Tuesday, January 21, 2014

Sidewalk's End

It's sometimes disturbing to reflect on the fact that there is a smorgasbord of belief systems here, all of which wave their flag, sometimes stridently and even belligerently. Finding one's own path through a tangled and frequently contradictory clamour of voices, each with their own vocal champion waving a version of the banner of truth is sometimes like cutting a path through a thorn bush, or wading through a glutinous, almost impassable quicksand.
Far from reinforcing one's own set of beliefs, one often finds oneself questioning their validity in the face of so much strident certainty. I listened to a speaker at a 'healing meeting' who was manifestly not healed. I spoke the other day with someone for whom the Word, emphatically capitalised, was the beginning and the end of their belief system and all preaching without it as the primary focus was of no value. I murmured unthreateningly about the perils of translation and interpretation in the light of modern findings. I was rounded upon and accused of 'Greek thinking' as compared to 'Jewish thinking'. I pondered this for awhile and came to the conclusion that a Jewish way of approaching the world is well wrapped in Shel Silverstein's poem. 'Where the Sidewalk Ends'.

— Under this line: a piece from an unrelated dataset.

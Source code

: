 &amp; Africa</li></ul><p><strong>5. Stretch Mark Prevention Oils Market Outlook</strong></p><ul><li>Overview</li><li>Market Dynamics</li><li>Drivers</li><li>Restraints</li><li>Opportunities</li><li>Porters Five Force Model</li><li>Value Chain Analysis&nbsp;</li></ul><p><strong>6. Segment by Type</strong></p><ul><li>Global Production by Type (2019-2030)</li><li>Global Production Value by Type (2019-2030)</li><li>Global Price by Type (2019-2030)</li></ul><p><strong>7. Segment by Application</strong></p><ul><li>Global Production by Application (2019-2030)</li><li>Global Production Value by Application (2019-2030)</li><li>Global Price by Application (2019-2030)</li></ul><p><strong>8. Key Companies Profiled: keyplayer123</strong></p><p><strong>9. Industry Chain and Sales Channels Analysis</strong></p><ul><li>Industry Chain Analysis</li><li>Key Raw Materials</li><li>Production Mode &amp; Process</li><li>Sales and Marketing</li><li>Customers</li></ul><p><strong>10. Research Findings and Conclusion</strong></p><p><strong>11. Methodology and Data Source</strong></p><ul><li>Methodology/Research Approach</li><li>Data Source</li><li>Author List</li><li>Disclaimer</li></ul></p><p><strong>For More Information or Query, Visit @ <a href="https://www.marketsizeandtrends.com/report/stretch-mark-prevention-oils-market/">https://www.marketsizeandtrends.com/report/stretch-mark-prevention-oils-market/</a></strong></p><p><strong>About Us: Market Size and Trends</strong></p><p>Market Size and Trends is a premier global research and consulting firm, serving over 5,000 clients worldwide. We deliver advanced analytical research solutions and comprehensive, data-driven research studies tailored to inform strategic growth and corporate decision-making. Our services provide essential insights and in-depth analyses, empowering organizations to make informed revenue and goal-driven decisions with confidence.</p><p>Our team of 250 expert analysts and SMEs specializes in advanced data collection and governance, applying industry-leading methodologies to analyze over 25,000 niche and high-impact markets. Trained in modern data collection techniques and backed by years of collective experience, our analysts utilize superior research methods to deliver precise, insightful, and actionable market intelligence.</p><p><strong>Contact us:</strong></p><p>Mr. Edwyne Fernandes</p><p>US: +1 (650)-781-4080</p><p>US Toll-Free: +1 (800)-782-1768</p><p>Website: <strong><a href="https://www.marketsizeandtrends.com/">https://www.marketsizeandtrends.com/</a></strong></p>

"There is a place where the sidewalk ends
And before the street begins,
And there the grass grows soft and white,
And there the sun burns crimson bright,
And there the moon-bird rests from his flight
To cool in the peppermint wind.

Let us leave this place where the smoke blows black
And the dark street winds and bends.
Past the pits where the asphalt flowers grow
We shall walk with a walk that is measured and slow,
And watch where the chalk-white arrows go
To the place where the sidewalk ends.

Yes we'll walk with a walk that is measured and slow,
And we'll go where the chalk-white arrows go,
For the children, they mark, and the children, they know
The place where the sidewalk ends."
 
There's a metaphor implicit in his writing. The place where the sidewalk ends is intellectually messy, confused and sometimes appears to lack meaning. It's a turbulent, uncomfortable place where the smoke blows black, obscuring the view of the horizon. Sometimes, all that is left to us is to try as best we can in the twilight of our doubt to follow the white arrows, not really knowing where they might lead us.
I wondered , if my 'religion' had lost its lustre, my lampstand removed from its place, whether this was my fault, not God's. Had I held others to blame for my own strange bewilderment? 

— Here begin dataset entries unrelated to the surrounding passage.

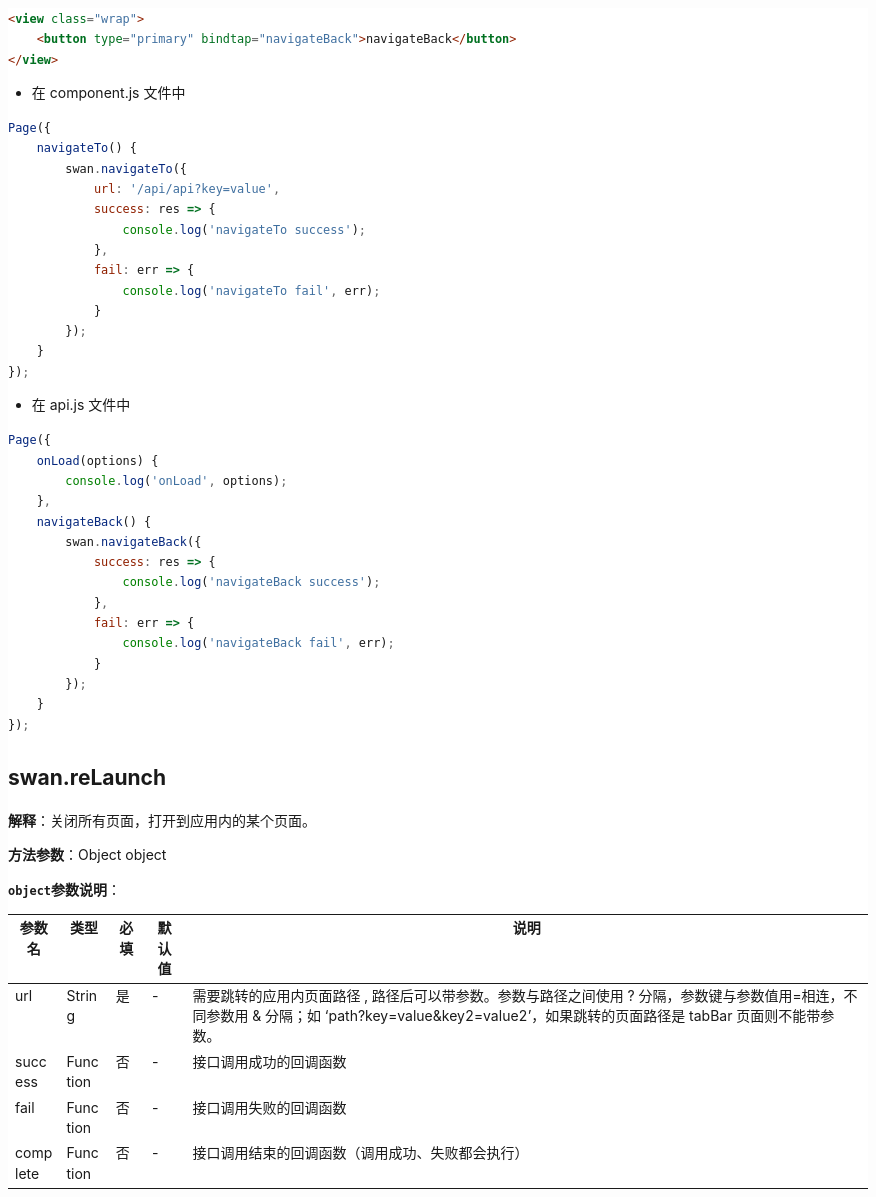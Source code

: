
 ```html
<view class="wrap">
    <button type="primary" bindtap="navigateBack">navigateBack</button>
</view>
```

* 在 component.js 文件中

```js
Page({
    navigateTo() {
        swan.navigateTo({
            url: '/api/api?key=value',
            success: res => {
                console.log('navigateTo success');
            },
            fail: err => {
                console.log('navigateTo fail', err);
            }
        });
    }
});
```
* 在 api.js 文件中

```js
Page({
    onLoad(options) {
        console.log('onLoad', options);
    },
    navigateBack() {
        swan.navigateBack({
            success: res => {
                console.log('navigateBack success');
            },
            fail: err => {
                console.log('navigateBack fail', err);
            }
        });
    }
});
```


## swan.reLaunch

**解释**：关闭所有页面，打开到应用内的某个页面。

**方法参数**：Object object

**`object`参数说明**：

|参数名 |类型  |必填 | 默认值 |说明|
|---- | ---- | ---- | ----|----|
|url |String | 是|  -|  需要跳转的应用内页面路径 , 路径后可以带参数。参数与路径之间使用 ? 分隔，参数键与参数值用=相连，不同参数用 & 分隔；如 ‘path?key=value&key2=value2’，如果跳转的页面路径是 tabBar 页面则不能带参数。|
|success| Function |   否 | -|  接口调用成功的回调函数|
|fail   | Function  |  否  | -| 接口调用失败的回调函数|
|complete  |  Function  |  否 | -|  接口调用结束的回调函数（调用成功、失败都会执行）|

Rabbi Abraham Joshua Heschel wrote at length about man's metaphysical loneliness, with which to some extent - even as a non-Jew,  I can identify. He opens his major philosophical work, 'God in Search of Man', with sharp words.
'It is customary to blame secular science and anti-religious philosophy for the eclipse of religion in modern society. It would be more honest to blame religion for its own defeats. Religion declined not because it was refuted, but because it became irrelevant, dull, oppressive, insipid.'
Enough, then, of religion with all its false certainty, behaviourism and external piety. Pursuing the chalk arrows is less predictable, but perhaps more like it's supposed to be.


1 comment:

  1. God and Shel Silverstein. Only you, MathMan.

    I find myself identifying with you and with Rabbi Heschel. It is not any "they" who make religion irrelevant, it is we who live it in such a "...dull, oppressive, insipid" way. When there is no room for doubt, for questioning, for reasoning, or critical thought, the end result is surely boredom or fanaticism.